Document images with source code
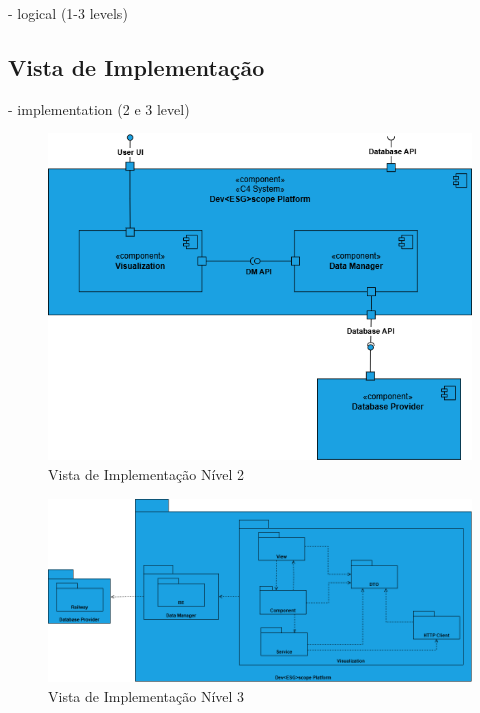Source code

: - logical (1-3 levels)


\subsection{Vista de Implementação}
- implementation (2 e 3 level)



\begin{figure}[H]
    \centering
    \includegraphics[width=5in,keepaspectratio]{frontmatter/assets/diagrams/Development View/Implementation View Lv2.drawio.png}
    \caption{Vista de Implementação Nível 2}
    \label{fig:development_view_lv2}
\end{figure}


\begin{figure}[H]
    \centering
    \includegraphics[width=6.5in,keepaspectratio]{frontmatter/assets/diagrams/Development View/Implementation Lv3.drawio.png}
    \caption{Vista de Implementação Nível 3}
    \label{fig:development_view_lv3}
\end{figure}


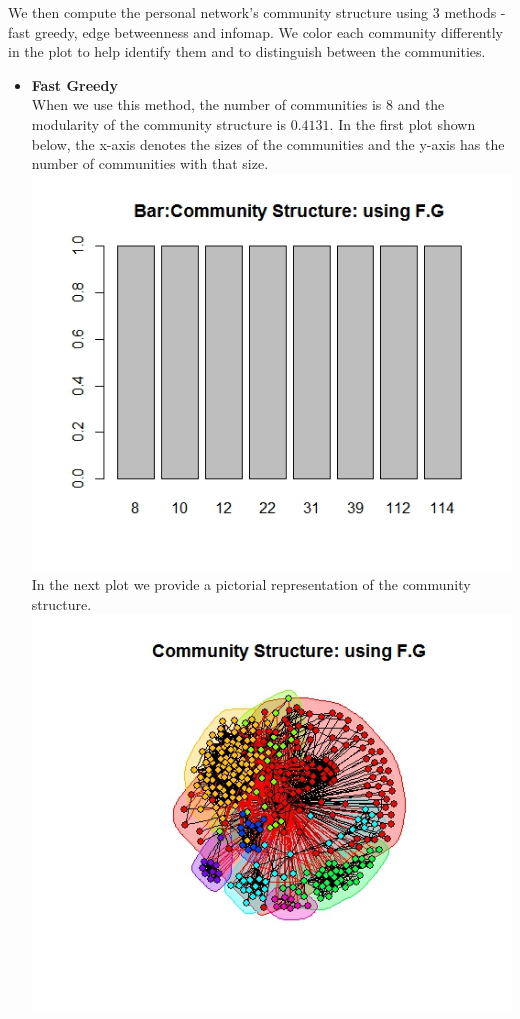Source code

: \documentclass{article}
\begin{document}
We then compute the personal network's community structure using 3 methods - fast greedy,  edge betweenness and 
infomap. We color each community differently in the plot to help identify them and to distinguish between the communities.
\begin{itemize}
	\item \textbf{Fast Greedy}\\
	When we use this method, the number of communities is $8$ and the modularity of the community
	structure is $0.4131$.
	In the first plot shown below, the x-axis denotes the sizes of the communities and the y-axis has the number of communities with that size.\\
	\includegraphics[scale=0.4]{q4a} \\
	In the next plot we provide a pictorial representation of the community structure.\\
	\includegraphics[scale=0.4]{q4c} \\ 

\end{itemize}
\end{document}
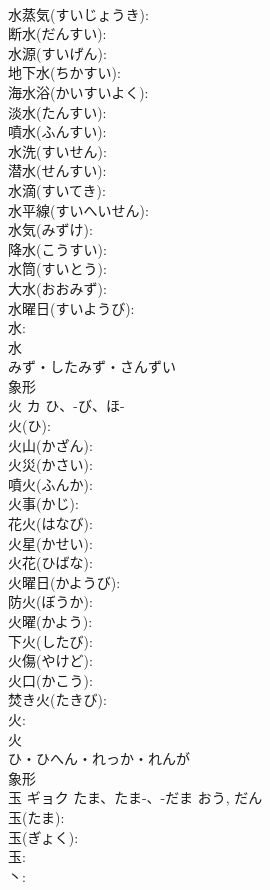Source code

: \documentclass[8pt]{extreport}
\begin{document}
\begin{CJK}{UTF8}{min}
\\	水蒸気(すいじょうき): 
\\	断水(だんすい): 
\\	水源(すいげん): 
\\	地下水(ちかすい): 
\\	海水浴(かいすいよく): 
\\	淡水(たんすい): 
\\	噴水(ふんすい): 
\\	水洗(すいせん): 
\\	潜水(せんすい): 
\\	水滴(すいてき): 
\\	水平線(すいへいせん): 
\\	水気(みずけ): 
\\	降水(こうすい): 
\\	水筒(すいとう): 
\\	大水(おおみず): 
\\	水曜日(すいようび): 
\\	水: 
\\	水	
\\	みず・したみず・さんずい	
\\	象形 
\\	火	カ	ひ、-び、ほ-		
\\	火(ひ): 
\\	火山(かざん): 
\\	火災(かさい): 
\\	噴火(ふんか): 
\\	火事(かじ): 
\\	花火(はなび): 
\\	火星(かせい): 
\\	火花(ひばな): 
\\	火曜日(かようび): 
\\	防火(ぼうか): 
\\	火曜(かよう): 
\\	下火(したび): 
\\	火傷(やけど): 
\\	火口(かこう): 
\\	焚き火(たきび): 
\\	火: 
\\	火	
\\	ひ・ひへん・れっか・れんが	
\\	象形 
\\	玉	ギョク	たま、たま-、-だま	おう, だん	
\\	玉(たま): 
\\	玉(ぎょく): 
\\	玉: 
\\	丶: 

\end{CJK}
\end{document}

### Brief
Within the entries above, work out the number of lines that include the string "Nível" and give only that.

### Result of the task
2